(Records excerpted from a collection)
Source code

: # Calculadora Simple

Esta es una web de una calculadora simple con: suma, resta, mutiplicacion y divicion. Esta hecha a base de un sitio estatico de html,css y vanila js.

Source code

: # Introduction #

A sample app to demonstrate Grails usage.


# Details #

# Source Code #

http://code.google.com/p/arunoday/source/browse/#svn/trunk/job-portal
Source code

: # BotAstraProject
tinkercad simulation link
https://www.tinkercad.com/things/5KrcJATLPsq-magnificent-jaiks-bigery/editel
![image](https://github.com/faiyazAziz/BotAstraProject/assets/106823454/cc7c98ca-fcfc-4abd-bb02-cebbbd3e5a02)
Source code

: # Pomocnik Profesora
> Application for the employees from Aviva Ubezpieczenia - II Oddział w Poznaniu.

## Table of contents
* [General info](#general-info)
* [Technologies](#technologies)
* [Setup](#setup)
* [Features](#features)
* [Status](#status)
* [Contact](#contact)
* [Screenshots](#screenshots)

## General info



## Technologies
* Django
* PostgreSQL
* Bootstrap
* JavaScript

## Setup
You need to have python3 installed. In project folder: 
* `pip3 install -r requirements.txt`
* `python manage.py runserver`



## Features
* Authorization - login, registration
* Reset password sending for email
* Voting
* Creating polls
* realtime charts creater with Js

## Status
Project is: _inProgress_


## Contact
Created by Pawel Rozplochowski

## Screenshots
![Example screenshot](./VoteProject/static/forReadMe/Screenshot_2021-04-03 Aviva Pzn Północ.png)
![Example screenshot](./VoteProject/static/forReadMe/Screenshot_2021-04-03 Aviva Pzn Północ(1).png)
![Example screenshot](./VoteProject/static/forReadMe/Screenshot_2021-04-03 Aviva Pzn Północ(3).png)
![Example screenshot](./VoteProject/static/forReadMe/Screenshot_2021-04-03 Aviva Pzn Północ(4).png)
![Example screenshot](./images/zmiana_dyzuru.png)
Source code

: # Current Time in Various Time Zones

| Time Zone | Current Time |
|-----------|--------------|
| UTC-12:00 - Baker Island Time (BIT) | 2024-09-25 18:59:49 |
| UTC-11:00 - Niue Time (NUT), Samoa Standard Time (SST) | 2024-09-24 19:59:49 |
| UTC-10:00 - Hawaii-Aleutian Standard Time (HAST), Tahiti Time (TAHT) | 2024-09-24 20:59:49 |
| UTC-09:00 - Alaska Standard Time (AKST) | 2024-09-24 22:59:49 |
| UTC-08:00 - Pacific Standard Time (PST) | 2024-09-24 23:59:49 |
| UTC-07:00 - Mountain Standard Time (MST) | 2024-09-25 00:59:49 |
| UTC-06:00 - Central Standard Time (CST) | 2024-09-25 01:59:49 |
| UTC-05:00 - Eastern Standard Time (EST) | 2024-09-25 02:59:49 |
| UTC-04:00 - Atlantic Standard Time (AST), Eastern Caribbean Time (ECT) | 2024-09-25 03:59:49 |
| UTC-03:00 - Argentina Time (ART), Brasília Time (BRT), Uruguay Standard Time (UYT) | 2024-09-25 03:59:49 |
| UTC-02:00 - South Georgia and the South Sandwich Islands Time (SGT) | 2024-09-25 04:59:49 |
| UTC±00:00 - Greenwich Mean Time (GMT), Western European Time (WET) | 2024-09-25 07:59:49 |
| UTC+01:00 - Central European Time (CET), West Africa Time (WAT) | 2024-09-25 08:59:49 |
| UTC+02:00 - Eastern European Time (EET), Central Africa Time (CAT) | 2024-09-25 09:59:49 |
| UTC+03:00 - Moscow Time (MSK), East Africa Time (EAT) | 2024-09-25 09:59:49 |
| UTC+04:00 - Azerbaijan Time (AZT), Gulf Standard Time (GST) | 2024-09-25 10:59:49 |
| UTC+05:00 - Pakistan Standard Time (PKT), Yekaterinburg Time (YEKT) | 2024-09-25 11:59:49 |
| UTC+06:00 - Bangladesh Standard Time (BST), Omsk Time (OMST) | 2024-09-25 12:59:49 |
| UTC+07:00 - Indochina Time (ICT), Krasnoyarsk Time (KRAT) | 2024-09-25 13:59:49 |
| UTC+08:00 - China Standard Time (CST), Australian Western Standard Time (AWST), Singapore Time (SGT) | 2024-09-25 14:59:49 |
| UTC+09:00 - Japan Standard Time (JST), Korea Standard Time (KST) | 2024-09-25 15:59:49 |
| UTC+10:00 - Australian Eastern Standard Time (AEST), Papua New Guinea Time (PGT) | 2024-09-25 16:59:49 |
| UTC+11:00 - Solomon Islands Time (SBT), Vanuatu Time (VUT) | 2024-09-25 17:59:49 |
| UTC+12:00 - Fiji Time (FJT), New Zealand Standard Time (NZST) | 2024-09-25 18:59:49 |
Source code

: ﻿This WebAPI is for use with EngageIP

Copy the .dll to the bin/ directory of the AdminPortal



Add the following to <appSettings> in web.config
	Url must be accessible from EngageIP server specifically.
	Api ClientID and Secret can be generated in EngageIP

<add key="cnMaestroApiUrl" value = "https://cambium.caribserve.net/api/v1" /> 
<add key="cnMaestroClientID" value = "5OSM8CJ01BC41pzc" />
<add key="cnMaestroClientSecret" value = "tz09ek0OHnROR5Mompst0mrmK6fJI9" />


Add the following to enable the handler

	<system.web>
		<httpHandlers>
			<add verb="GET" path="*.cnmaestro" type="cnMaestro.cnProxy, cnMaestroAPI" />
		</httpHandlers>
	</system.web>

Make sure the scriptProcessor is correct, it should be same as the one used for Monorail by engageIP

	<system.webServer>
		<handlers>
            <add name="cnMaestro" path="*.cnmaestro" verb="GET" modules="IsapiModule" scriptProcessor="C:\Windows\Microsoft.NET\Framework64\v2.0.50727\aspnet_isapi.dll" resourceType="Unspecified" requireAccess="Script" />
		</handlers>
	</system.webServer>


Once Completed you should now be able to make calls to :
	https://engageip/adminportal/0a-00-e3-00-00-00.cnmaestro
* * *
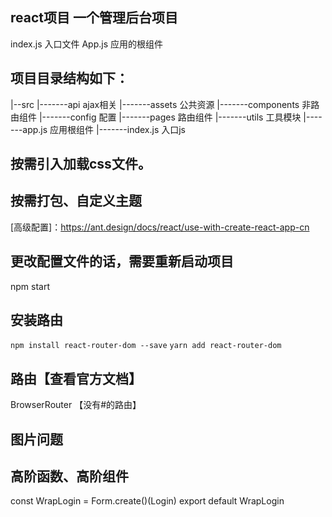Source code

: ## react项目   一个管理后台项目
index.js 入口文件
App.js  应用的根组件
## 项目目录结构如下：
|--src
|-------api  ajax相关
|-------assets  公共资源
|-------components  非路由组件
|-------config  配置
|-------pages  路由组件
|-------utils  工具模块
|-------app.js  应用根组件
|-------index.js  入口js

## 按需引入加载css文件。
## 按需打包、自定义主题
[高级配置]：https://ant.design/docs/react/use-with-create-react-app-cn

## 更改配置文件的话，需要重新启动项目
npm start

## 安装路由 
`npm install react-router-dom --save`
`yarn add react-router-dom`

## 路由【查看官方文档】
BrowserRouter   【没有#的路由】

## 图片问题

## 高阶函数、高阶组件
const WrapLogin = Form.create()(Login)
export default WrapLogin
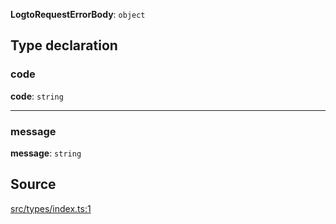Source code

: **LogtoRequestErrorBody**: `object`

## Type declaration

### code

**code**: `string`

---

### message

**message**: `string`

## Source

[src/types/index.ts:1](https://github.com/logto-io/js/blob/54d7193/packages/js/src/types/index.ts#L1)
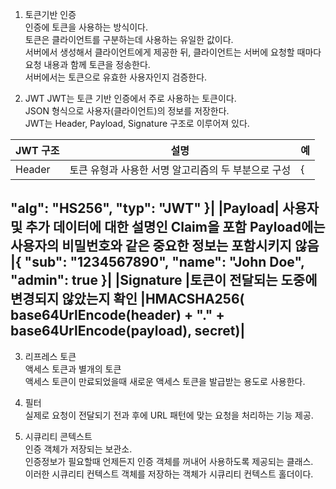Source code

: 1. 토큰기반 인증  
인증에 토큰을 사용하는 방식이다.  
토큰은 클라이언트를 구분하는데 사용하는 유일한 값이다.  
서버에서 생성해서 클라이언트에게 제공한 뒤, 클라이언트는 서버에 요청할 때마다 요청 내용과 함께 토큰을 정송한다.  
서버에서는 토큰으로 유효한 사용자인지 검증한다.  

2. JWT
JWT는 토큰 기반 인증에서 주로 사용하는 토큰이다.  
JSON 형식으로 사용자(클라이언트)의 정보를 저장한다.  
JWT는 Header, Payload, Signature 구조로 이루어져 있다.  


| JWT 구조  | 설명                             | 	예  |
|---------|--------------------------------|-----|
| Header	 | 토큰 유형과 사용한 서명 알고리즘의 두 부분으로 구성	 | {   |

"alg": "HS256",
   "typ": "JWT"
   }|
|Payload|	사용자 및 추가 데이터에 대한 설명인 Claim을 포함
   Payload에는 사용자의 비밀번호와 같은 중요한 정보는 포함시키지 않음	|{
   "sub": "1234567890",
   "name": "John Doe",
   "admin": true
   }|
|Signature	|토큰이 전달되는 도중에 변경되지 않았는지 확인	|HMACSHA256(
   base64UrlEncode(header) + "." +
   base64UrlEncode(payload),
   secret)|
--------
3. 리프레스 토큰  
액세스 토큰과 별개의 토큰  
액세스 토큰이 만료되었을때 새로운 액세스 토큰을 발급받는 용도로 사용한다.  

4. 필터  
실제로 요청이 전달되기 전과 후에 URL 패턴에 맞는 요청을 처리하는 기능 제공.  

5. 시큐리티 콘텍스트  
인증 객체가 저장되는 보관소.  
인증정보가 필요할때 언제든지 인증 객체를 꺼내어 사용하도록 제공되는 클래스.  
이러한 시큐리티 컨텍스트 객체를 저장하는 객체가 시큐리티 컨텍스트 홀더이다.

Exercise instructions: The answer consists of the lines above that include the word "JWT는", each copied exactly.

Answer area:
JWT는 토큰 기반 인증에서 주로 사용하는 토큰이다.  
JWT는 Header, Payload, Signature 구조로 이루어져 있다.  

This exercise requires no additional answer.